El Dios que ve

Casey Sundstedt, Pastor de Grupos Centrales | 11 de marzo de 2025

«Tu esclava está en tus manos», dijo Abram. «Haz con ella lo que mejor te parezca». Entonces Sarai maltrató a Agar, así que ella huyó de ella.
El ángel del Señor encontró a Agar cerca de un manantial en el desierto; era el manantial que está junto al camino a Shur. Y le dijo: «Agar, esclava de Sarai, ¿de dónde vienes y adónde vas?». «Estoy huyendo de mi señora Sarai», respondió ella. Entonces el ángel del Señor le dijo: «Vuelve con tu señora y sométete a ella». El ángel añadió: «Aumentaré tanto tu descendencia que será incontable». Ella le puso este nombre al Señor que le habló: «Tú eres el Dios que me ve», porque dijo: «Ahora he visto a Aquel que me ve». Génesis 13:6-13

«No pecó este hombre ni sus padres —dijo Jesús—, sino para que las obras de Dios se manifestaran en él. Mientras sea de día, debemos hacer las obras del que me envió. Viene la noche, cuando nadie puede trabajar.»
Juan 9:3-4


Vivimos en un mundo tan conectado que, si lo permitimos, podemos conectarnos a diario con historias de guerra, hambruna, pobreza y conflicto. A menudo me revienta el corazón y, al mismo tiempo, me paralizan las tantas maneras de conectar. Es tentador pensar que alguien más responderá y preguntarme cómo puedo contribuir siquiera ante tanta necesidad.

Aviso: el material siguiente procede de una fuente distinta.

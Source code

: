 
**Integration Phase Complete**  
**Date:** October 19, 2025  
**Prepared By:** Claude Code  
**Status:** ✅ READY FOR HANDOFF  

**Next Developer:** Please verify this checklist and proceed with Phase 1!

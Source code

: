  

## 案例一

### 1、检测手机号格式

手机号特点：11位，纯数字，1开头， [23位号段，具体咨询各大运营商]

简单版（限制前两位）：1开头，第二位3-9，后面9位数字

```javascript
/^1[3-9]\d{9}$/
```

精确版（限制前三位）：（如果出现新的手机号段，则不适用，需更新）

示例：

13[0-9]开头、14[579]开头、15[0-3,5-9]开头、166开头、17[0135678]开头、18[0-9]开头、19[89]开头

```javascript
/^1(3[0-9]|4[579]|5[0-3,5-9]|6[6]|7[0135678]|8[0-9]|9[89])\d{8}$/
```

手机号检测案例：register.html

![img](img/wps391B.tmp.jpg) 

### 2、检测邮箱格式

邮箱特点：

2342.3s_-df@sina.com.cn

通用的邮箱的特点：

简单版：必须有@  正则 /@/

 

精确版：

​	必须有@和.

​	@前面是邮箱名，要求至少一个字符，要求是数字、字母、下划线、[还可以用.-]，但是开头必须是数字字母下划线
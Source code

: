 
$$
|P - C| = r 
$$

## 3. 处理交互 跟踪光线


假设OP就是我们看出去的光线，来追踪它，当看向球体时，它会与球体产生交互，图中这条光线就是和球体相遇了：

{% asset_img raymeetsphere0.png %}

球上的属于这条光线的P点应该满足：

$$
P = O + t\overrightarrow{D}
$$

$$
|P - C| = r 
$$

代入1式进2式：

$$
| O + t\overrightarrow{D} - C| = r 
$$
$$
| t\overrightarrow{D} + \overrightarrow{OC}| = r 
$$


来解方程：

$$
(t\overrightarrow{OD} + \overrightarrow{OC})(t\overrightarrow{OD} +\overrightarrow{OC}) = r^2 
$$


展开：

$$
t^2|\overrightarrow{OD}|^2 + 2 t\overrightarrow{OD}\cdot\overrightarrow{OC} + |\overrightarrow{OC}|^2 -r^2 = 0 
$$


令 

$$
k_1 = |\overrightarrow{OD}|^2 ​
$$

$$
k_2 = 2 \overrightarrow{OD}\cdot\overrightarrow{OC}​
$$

Recientemente, tuve la oportunidad de viajar a El Salvador para trabajar con nuestro socio, Enlace, y conectar con iglesias locales. Me dijeron que podríamos animarlas y compartir historias sobre el ministerio en Estados Unidos. Con la esperanza de llegar bien preparado, pensé en palabras y lecciones que podría usar para inspirarlas. Deseaba bendecir a estas comunidades; resulta que eso no era exactamente lo que Dios había planeado.  

Pasamos nuestro tiempo juntas en círculos, escuchando sus historias. Rápidamente descubrí que, aunque ministramos en entornos tan diferentes, tenemos mucho más en común que diferencias. Me sentí conectada e inspirada por estas mujeres que aman al mismo Dios que yo. En un círculo de intercambio en particular, aún no había dicho ni una palabra. Mientras compartía su historia, una de las salvadoreñas nos contó que había estado orando para que Dios la animara a seguir adelante a pesar del desánimo. Nos dijo que su oración fue respondida porque Dios nos trajo a ella. Como viajamos desde nuestra iglesia, lejos de nuestras familias y nuestro trabajo, hasta estar con ella, se sintió vista por Dios.  

No tuve que decir nada. El solo hecho de aparecer le hizo sentir que Dios estaba con ella. Dios había usado mi presencia (no mis conocimientos ni mis dones) para responder a la oración de esta hermosa mujer. 

Próximos pasos

Dios está obrando, y Él es el Dios que ve. Nos invita a ser parte de la obra que Él está realizando. Nos elige para "mostrar las obras de Dios", no porque seamos impresionantes ni estemos muy preparados, sino simplemente por presentarnos con el amor de Dios. ¿Cómo responderás a las historias de COH? Considera con oración cómo Dios te invita a simplemente presentarte.